Negative correlation between moths and aphids – more moths equals fewer aphids and vice versa

Based on these data I hypothesised that the two insects were indirectly competing for resources by altering plant chemistry and/or architecture thus making the trees less or more suitable for egg laying in the autumn (Leather, 1988).  I tested this experimentally when I was working for the Forestry Commission in Scotland using potted bird cherry trees that I defoliated to a lesser or greater extent to see if I could induce changes in foliar quality and tree growth rates that might influence subsequent colonisation by the aphids and moths. As predicted, those trees that had been defoliated, albeit by me and not by moth larvae, were less attractive to aphids in the autumn (Leather, 1993).  These effects were still apparent five years after the beginning of the experiment (Leather, 1995) when I had to desert my trees as I moved to a new position at Imperial College’s Silwood Park campus.

Given that apart from the location, the SE of England, this was my idea of a dream job for life (colleagues at the time included John Lawton, Mike Hassell, Bob May, Stuart McNeill, Mike Way, Brad Hawkins, Shahid Naeem, Mike Hochberg, Chris Thomas to name but a few), I decided to start up two long-term projects to see me through the next 30 years, one observational (my 52 sycamore tree project), the other experimental, a follow up to my bird cherry defoliation experiment.

I went for a simplified design of my earlier experiments, just two defoliation regimes, one to mimic aphid infestation (50%), the other to mimic bird cherry ermine moth defoliation (100%) and of course a non-defoliated control.  I also planted the trees in the ground to better simulate reality.  Using potted plants is always a little suspect and I figured that I would need to do rather a lot of re-potting over the next 30 years 🙂

The grand plan!

I sourced my trees from a Forestry Commission nursery thinking that as the national organisation responsible for tree planting in the UK I could trust the provenance of the trees.  Things didn’t go well from the start.  Having planted my trees in autumn 1992 and established the treatments in the spring of 1993 I discovered that my bird cherry, rather than being from a native provenance (seed origin) were originally from Serbia! Hmm 🙂  It was too late to start again, so I decided to carry on.  After all, bird cherry although widely planted in the SE, has a native distribution somewhat further north and west, which meant I was already operating close to the edge of ‘real life’, so what did an extra 1600 kilometres matter?

The mainly ‘natural’ distribution of bird cherry (left, Leather, 1996) and the current distribution including ‘introduced’ trees https://www.brc.ac.uk/plantatlas/index.php?q=plant/prunus-padus

Next, I discovered that my fence was neither rabbit nor deer proof.  I almost gave up at this point, but having invested a lot of time and energy in setting up the plot I once again decided to carry on. On the plus side, the trees most heavily defoliated and bitten back were mainly from the 100% defoliation treatment, but did give me some negative growth rates in that year.

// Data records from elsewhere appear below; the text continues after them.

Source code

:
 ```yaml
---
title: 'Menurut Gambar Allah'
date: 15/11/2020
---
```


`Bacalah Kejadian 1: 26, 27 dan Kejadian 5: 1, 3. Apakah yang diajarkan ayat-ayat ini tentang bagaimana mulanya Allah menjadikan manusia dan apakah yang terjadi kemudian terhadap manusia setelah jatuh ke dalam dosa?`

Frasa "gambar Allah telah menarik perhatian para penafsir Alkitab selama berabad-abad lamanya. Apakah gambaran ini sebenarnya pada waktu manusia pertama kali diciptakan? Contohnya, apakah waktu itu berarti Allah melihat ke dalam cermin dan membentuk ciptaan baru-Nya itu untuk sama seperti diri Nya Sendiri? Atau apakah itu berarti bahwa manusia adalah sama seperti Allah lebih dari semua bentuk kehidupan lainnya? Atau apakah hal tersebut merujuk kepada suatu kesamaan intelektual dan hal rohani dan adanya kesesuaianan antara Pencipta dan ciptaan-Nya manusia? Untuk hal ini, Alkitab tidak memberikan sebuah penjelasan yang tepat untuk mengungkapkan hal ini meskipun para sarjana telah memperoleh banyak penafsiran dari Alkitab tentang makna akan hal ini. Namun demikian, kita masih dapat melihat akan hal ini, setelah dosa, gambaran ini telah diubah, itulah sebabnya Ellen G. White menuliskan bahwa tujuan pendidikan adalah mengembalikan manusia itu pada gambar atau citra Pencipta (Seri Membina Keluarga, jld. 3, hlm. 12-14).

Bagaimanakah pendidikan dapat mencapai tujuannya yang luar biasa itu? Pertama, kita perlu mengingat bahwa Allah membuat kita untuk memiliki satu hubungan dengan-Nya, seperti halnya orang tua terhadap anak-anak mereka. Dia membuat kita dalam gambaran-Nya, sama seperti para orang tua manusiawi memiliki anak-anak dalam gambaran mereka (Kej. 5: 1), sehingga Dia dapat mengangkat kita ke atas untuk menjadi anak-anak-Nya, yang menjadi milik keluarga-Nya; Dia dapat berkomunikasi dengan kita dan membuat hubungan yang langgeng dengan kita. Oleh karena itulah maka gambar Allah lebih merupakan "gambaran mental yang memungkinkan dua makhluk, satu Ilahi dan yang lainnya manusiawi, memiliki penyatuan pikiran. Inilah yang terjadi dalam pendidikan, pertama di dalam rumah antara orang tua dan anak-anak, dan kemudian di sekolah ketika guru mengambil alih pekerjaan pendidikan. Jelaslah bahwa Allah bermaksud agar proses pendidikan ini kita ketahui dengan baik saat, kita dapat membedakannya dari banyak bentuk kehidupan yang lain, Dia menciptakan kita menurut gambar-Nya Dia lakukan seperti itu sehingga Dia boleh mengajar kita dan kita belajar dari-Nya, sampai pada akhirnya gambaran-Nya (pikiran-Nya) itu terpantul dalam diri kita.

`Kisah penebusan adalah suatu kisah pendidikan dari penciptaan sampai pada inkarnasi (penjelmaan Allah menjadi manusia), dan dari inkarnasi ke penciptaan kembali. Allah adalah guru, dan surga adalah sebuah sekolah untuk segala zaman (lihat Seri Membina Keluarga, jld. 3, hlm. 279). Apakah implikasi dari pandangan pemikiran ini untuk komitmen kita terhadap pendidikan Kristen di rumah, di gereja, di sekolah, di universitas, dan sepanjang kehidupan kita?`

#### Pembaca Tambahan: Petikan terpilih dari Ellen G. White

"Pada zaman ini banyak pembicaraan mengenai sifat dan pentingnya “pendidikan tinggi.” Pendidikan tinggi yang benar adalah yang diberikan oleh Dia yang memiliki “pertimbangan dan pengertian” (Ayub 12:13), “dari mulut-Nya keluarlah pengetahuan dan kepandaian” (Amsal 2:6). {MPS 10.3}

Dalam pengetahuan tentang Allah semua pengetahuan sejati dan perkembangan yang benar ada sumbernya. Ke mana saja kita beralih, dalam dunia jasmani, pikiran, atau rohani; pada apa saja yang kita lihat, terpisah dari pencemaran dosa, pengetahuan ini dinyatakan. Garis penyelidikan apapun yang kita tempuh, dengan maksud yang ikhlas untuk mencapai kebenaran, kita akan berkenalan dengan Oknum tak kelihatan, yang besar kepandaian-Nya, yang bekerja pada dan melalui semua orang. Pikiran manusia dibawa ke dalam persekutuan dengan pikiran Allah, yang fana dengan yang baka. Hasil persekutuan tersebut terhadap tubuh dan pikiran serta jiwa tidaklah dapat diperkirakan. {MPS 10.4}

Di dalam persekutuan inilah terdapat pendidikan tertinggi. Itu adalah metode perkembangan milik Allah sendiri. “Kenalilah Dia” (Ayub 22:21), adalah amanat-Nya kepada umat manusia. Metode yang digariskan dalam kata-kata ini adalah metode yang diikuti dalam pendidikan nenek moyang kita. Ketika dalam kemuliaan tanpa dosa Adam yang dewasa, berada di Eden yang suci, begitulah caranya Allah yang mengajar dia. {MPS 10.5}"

My original plan was to record height (annually), bird cherry egg numbers (every December), bird cherry ermine moth larval shields (annually), bud burst and leaf expansion once a week, leaf-fall (annually), and once a month, defoliation rates in two ways, number of damaged leaves and an overall estimation of percentage defoliation.  This was a personal project, so no grant funding and no funding for field assistants.  It soon became clear, especially when my teaching load grew, as Imperial started replacing whole organism biologists with theoretical and molecular biologists, and I was drafted in to take on more and more of the whole organism lecturing, that I would not be able to keep both of my long term projects going with the same intensity.  Given the ‘problems’, associated with the bird cherry project, I decided  that I would ditch some of my sampling, bud burst was scored on 21st March every year and defoliation only measured once, in late summer and egg sampling and height recording came to a halt once the trees grew above me (2005)!  This allowed me to carry on the sycamore project as originally intended*.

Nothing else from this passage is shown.